TASK DETAILS ▸
Would you write out the entries below, every one of them, exactly?

EXERCISE INPUTS ▸

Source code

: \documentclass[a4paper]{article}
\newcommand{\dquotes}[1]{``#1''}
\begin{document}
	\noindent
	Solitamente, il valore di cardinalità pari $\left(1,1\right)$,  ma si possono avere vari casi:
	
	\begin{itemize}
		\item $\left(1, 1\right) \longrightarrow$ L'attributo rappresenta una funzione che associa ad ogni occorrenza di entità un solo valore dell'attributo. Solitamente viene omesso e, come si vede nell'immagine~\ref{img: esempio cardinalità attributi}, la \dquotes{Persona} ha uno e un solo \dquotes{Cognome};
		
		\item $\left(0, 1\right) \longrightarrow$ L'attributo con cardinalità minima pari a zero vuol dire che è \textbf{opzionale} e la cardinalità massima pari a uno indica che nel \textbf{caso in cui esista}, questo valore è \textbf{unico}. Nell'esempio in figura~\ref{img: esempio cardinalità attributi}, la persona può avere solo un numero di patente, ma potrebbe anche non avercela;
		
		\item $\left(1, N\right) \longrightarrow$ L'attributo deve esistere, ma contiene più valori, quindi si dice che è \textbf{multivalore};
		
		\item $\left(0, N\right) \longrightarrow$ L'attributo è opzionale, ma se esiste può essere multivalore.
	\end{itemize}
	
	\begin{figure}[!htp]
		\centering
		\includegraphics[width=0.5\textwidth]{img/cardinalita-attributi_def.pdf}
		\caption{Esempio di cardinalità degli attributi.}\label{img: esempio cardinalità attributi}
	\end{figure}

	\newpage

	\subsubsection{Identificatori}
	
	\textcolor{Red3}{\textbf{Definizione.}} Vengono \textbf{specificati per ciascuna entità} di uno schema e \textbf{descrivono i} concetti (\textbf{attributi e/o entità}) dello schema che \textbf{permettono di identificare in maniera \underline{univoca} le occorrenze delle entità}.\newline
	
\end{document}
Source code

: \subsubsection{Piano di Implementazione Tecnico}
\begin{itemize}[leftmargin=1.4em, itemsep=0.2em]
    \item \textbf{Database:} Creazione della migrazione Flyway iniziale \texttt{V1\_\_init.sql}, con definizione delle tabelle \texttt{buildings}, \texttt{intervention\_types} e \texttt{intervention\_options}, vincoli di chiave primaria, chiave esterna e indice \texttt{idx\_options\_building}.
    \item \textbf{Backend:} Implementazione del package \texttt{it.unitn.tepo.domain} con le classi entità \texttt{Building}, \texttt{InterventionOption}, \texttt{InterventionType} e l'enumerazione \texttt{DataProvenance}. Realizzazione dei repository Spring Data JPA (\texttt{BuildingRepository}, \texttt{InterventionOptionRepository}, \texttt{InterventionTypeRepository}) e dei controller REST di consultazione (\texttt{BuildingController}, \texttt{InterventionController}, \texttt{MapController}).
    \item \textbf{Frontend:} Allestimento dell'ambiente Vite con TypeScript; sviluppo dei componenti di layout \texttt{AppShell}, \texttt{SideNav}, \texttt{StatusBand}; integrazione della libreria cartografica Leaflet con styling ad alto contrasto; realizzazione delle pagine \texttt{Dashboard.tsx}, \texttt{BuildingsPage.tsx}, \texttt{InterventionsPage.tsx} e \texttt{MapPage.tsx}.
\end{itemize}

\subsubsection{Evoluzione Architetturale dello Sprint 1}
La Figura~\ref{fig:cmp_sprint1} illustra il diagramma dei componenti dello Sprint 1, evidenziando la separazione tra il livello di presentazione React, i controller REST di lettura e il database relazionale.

RESPONSE ▸
Source code

: \documentclass[a4paper]{article}
\newcommand{\dquotes}[1]{``#1''}
\begin{document}
	\noindent
	Solitamente, il valore di cardinalità pari $\left(1,1\right)$,  ma si possono avere vari casi:
	
	\begin{itemize}
		\item $\left(1, 1\right) \longrightarrow$ L'attributo rappresenta una funzione che associa ad ogni occorrenza di entità un solo valore dell'attributo. Solitamente viene omesso e, come si vede nell'immagine~\ref{img: esempio cardinalità attributi}, la \dquotes{Persona} ha uno e un solo \dquotes{Cognome};
		
		\item $\left(0, 1\right) \longrightarrow$ L'attributo con cardinalità minima pari a zero vuol dire che è \textbf{opzionale} e la cardinalità massima pari a uno indica che nel \textbf{caso in cui esista}, questo valore è \textbf{unico}. Nell'esempio in figura~\ref{img: esempio cardinalità attributi}, la persona può avere solo un numero di patente, ma potrebbe anche non avercela;
		
		\item $\left(1, N\right) \longrightarrow$ L'attributo deve esistere, ma contiene più valori, quindi si dice che è \textbf{multivalore};
		
		\item $\left(0, N\right) \longrightarrow$ L'attributo è opzionale, ma se esiste può essere multivalore.
	\end{itemize}
	
	\begin{figure}[!htp]
		\centering
		\includegraphics[width=0.5\textwidth]{img/cardinalita-attributi_def.pdf}
		\caption{Esempio di cardinalità degli attributi.}\label{img: esempio cardinalità attributi}
	\end{figure}

	\newpage

	\subsubsection{Identificatori}
	
	\textcolor{Red3}{\textbf{Definizione.}} Vengono \textbf{specificati per ciascuna entità} di uno schema e \textbf{descrivono i} concetti (\textbf{attributi e/o entità}) dello schema che \textbf{permettono di identificare in maniera \underline{univoca} le occorrenze delle entità}.\newline
	
\end{document}
Source code

: \subsubsection{Piano di Implementazione Tecnico}
\begin{itemize}[leftmargin=1.4em, itemsep=0.2em]
    \item \textbf{Database:} Creazione della migrazione Flyway iniziale \texttt{V1\_\_init.sql}, con definizione delle tabelle \texttt{buildings}, \texttt{intervention\_types} e \texttt{intervention\_options}, vincoli di chiave primaria, chiave esterna e indice \texttt{idx\_options\_building}.
    \item \textbf{Backend:} Implementazione del package \texttt{it.unitn.tepo.domain} con le classi entità \texttt{Building}, \texttt{InterventionOption}, \texttt{InterventionType} e l'enumerazione \texttt{DataProvenance}. Realizzazione dei repository Spring Data JPA (\texttt{BuildingRepository}, \texttt{InterventionOptionRepository}, \texttt{InterventionTypeRepository}) e dei controller REST di consultazione (\texttt{BuildingController}, \texttt{InterventionController}, \texttt{MapController}).
    \item \textbf{Frontend:} Allestimento dell'ambiente Vite con TypeScript; sviluppo dei componenti di layout \texttt{AppShell}, \texttt{SideNav}, \texttt{StatusBand}; integrazione della libreria cartografica Leaflet con styling ad alto contrasto; realizzazione delle pagine \texttt{Dashboard.tsx}, \texttt{BuildingsPage.tsx}, \texttt{InterventionsPage.tsx} e \texttt{MapPage.tsx}.
\end{itemize}

\subsubsection{Evoluzione Architetturale dello Sprint 1}
La Figura~\ref{fig:cmp_sprint1} illustra il diagramma dei componenti dello Sprint 1, evidenziando la separazione tra il livello di presentazione React, i controller REST di lettura e il database relazionale.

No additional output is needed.